◆ **Your goal**: From the records, return each line that has the word "only" in it.

◆ **Source information**:
-- Opening Marker --

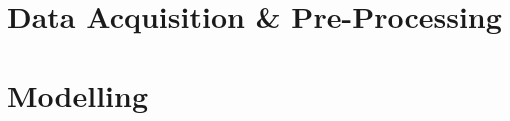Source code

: \documentclass[sigconf]{acmart}
\begin{document}
\section{Data Acquisition \& Pre-Processing}


\section{Modelling}


% 





\appendix
\end{document}
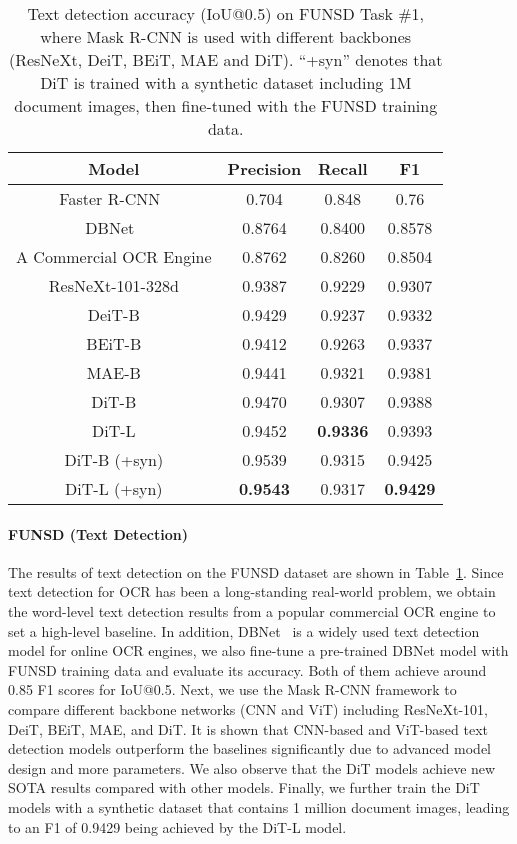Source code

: \documentclass[sigconf]{acmart}
\begin{document}
\begin{table}[t]
    \centering
    \begin{tabular}{cccc}
        \toprule
        \multicolumn{1}{c}{\bf Model}  & \bf Precision & \bf Recall & \bf F1  \\
        \midrule
        Faster R-CNN~\citep{Jaume2019FUNSDAD} & 0.704 & 0.848 & 0.76 \\
        DBNet~\citep{liao2022realtime} &0.8764 &0.8400 &0.8578 \\
        A Commercial OCR Engine &0.8762 &0.8260 &0.8504\\
        \midrule
        ResNeXt-101-328d &0.9387 &0.9229 &0.9307 \\
        DeiT-B &0.9429 &0.9237 &0.9332\\
        BEiT-B &0.9412 &0.9263 &0.9337\\
        MAE-B &0.9441 &0.9321 &0.9381\\
        \midrule
        DiT-B &0.9470 &0.9307 &0.9388\\
        DiT-L &0.9452 & \bf 0.9336 &0.9393\\
        \midrule
        DiT-B (+syn) &0.9539 &0.9315 &0.9425\\
        DiT-L (+syn) &\bf 0.9543 &0.9317 & \bf 0.9429\\
\bottomrule
    \end{tabular}
    \caption{Text detection accuracy (IoU@0.5) on FUNSD Task \#1, where Mask R-CNN is used with different backbones (ResNeXt, DeiT, BEiT, MAE and DiT). ``+syn'' denotes that DiT is trained with a synthetic dataset including 1M document images, then fine-tuned with the FUNSD training data.}
    \label{tab:funsd}
\end{table}

\paragraph{FUNSD (Text Detection)}

The results of text detection on the FUNSD dataset are shown in Table~\ref{tab:funsd}. Since text detection for OCR has been a long-standing real-world problem, we obtain the word-level text detection results from a popular commercial OCR engine to set a high-level baseline. In addition, DBNet~\citep{liao2022realtime} is a widely used text detection model for online OCR engines, we also fine-tune a pre-trained DBNet model with FUNSD training data and evaluate its accuracy. Both of them achieve around 0.85 F1 scores for IoU@0.5. Next, we use the Mask R-CNN framework to compare different backbone networks (CNN and ViT) including ResNeXt-101, DeiT, BEiT, MAE, and DiT. It is shown that CNN-based and ViT-based text detection models outperform the baselines significantly due to advanced model design and more parameters. We also observe that the DiT models achieve new SOTA results compared with other models. Finally, we further train the DiT models with a synthetic dataset that contains 1 million document images, leading to an F1 of 0.9429 being achieved by the DiT-L model.
\end{document}
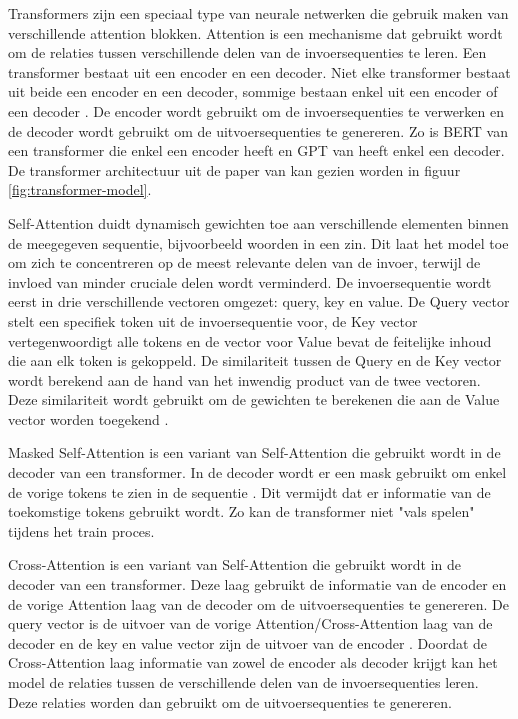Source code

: Transformers zijn een speciaal type van neurale netwerken die gebruik maken van verschillende attention blokken.
Attention is een mechanisme dat gebruikt wordt om de relaties tussen verschillende delen van de invoersequenties te leren.
Een transformer bestaat uit een encoder en een decoder. 
Niet elke transformer bestaat uit beide een encoder en een decoder, sommige bestaan enkel uit een encoder of een decoder \autocite{Hoque2023}.
De encoder wordt gebruikt om de invoersequenties te verwerken en de decoder wordt gebruikt om de uitvoersequenties te genereren.
Zo is BERT van \textcite{DevlinEtAl2019} een transformer die enkel een encoder heeft en GPT van \textcite{RandfordEtAL2018} heeft enkel een decoder.
De transformer architectuur uit de paper van \textcite{VaswaniEtAl2017} kan gezien worden in figuur \ref{fig:transformer-model}. 

Self-Attention duidt dynamisch gewichten toe aan verschillende elementen binnen de meegegeven sequentie, bijvoorbeeld woorden in een zin.
Dit laat het model toe om zich te concentreren op de meest relevante delen van de invoer, terwijl de invloed van minder cruciale delen wordt verminderd.
De invoersequentie wordt eerst in drie verschillende vectoren omgezet: query, key en value.
De Query vector stelt een specifiek token uit de invoersequentie voor, de Key vector vertegenwoordigt alle tokens en de vector voor Value bevat de feitelijke inhoud die aan elk token is gekoppeld.
De similariteit tussen de Query en de Key vector wordt berekend aan de hand van het inwendig product van de twee vectoren.
Deze similariteit wordt gebruikt om de gewichten te berekenen die aan de Value vector worden toegekend \autocite{VaswaniEtAl2017}.

Masked Self-Attention is een variant van Self-Attention die gebruikt wordt in de decoder van een transformer.
In de decoder wordt er een mask gebruikt om enkel de vorige tokens te zien in de sequentie \autocite{VaswaniEtAl2017}.
Dit vermijdt dat er informatie van de toekomstige tokens gebruikt wordt. 
Zo kan de transformer niet "vals spelen" tijdens het train proces.

Cross-Attention is een variant van Self-Attention die gebruikt wordt in de decoder van een transformer.
Deze laag gebruikt de informatie van de encoder en de vorige Attention laag van de decoder om de uitvoersequenties te genereren.
De query vector is de uitvoer van de vorige Attention/Cross-Attention laag van de decoder en de key en value vector zijn de uitvoer van de encoder \autocite{VaswaniEtAl2017}.
Doordat de Cross-Attention laag informatie van zowel de encoder als decoder krijgt kan het model de relaties tussen de verschillende delen van de invoersequenties leren.
Deze relaties worden dan gebruikt om de uitvoersequenties te genereren.

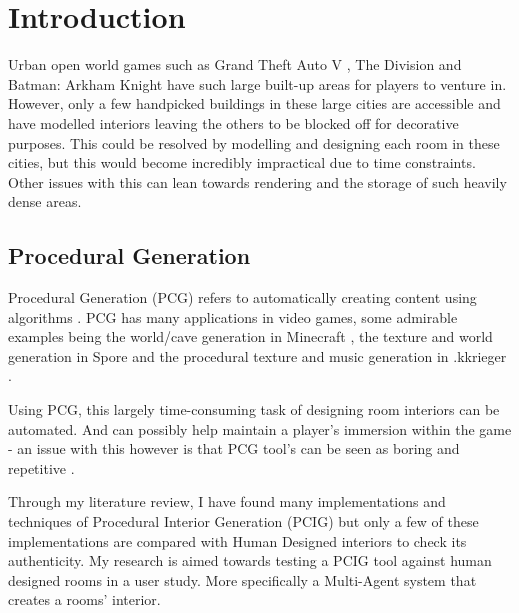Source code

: \section{Introduction}
Urban open world games such as Grand Theft Auto V \cite{game:gta}, The Division \cite{game:division} and Batman: Arkham Knight \cite{game:arkham-knight} have such large built-up areas for players to venture in. However, only a few handpicked buildings in these large cities are accessible and have  modelled interiors leaving the others to be blocked off for decorative purposes. This could be resolved by modelling and designing each room in these cities, but this would become incredibly impractical due to time constraints. Other issues with this can lean towards rendering and the storage of such heavily dense areas.

\subsection*{Procedural Generation}
Procedural Generation (PCG) refers to automatically creating content using algorithms \cite{what-is-pcg}. PCG has many applications in video games, some admirable examples being the world/cave generation in Minecraft \cite{game:minecraft}, the texture\cite{game:spore-texture} and world generation\cite{game:spore-world} in Spore \cite{game:spore} and the procedural texture and music generation in .kkrieger \cite{game:kkreiger}.

Using PCG, this largely time-consuming task of designing room interiors can be automated. And can possibly help maintain a player's immersion within the game - an issue with this however is that PCG tool's can be seen as boring and repetitive \cite[Chapter~2]{pcg_in_gd}.

Through my literature review, I have found many implementations and techniques of Procedural Interior Generation (PCIG) but only a few of these implementations are compared with Human Designed interiors to check its authenticity. My research is aimed towards testing a PCIG tool against human designed rooms in a user study. More specifically a Multi-Agent system that creates a rooms' interior.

-- Closing Marker --

◆ **Completed task**:
Urban open world games such as Grand Theft Auto V \cite{game:gta}, The Division \cite{game:division} and Batman: Arkham Knight \cite{game:arkham-knight} have such large built-up areas for players to venture in. However, only a few handpicked buildings in these large cities are accessible and have  modelled interiors leaving the others to be blocked off for decorative purposes. This could be resolved by modelling and designing each room in these cities, but this would become incredibly impractical due to time constraints. Other issues with this can lean towards rendering and the storage of such heavily dense areas.
Through my literature review, I have found many implementations and techniques of Procedural Interior Generation (PCIG) but only a few of these implementations are compared with Human Designed interiors to check its authenticity. My research is aimed towards testing a PCIG tool against human designed rooms in a user study. More specifically a Multi-Agent system that creates a rooms' interior.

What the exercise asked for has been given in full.